» RECORDED INFORMATION:

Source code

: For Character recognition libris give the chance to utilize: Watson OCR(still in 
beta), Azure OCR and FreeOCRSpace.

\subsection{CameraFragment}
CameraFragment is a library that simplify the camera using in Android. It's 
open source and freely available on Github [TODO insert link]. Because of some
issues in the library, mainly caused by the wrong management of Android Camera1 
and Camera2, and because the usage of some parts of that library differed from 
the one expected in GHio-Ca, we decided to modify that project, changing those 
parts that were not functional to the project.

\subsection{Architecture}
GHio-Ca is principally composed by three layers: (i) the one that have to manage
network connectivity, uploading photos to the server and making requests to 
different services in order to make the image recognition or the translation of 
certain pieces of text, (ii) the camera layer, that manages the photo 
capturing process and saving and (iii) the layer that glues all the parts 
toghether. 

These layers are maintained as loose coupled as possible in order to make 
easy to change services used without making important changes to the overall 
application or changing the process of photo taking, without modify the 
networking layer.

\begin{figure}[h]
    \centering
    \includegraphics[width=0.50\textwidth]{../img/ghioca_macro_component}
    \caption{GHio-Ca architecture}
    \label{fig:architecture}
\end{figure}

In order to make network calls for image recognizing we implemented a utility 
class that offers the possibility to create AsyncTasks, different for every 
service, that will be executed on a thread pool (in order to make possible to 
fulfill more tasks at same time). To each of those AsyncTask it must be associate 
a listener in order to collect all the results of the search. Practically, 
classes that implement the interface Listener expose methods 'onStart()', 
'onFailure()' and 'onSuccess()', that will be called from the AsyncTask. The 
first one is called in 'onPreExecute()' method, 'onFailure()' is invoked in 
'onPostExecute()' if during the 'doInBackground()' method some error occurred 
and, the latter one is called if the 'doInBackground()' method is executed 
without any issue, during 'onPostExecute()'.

» ACTIVITY: Each line of the entries above that includes the string "image" should be copied out.

» ANSWER FOR THE TASK:
different services in order to make the image recognition or the translation of 
In order to make network calls for image recognizing we implemented a utility 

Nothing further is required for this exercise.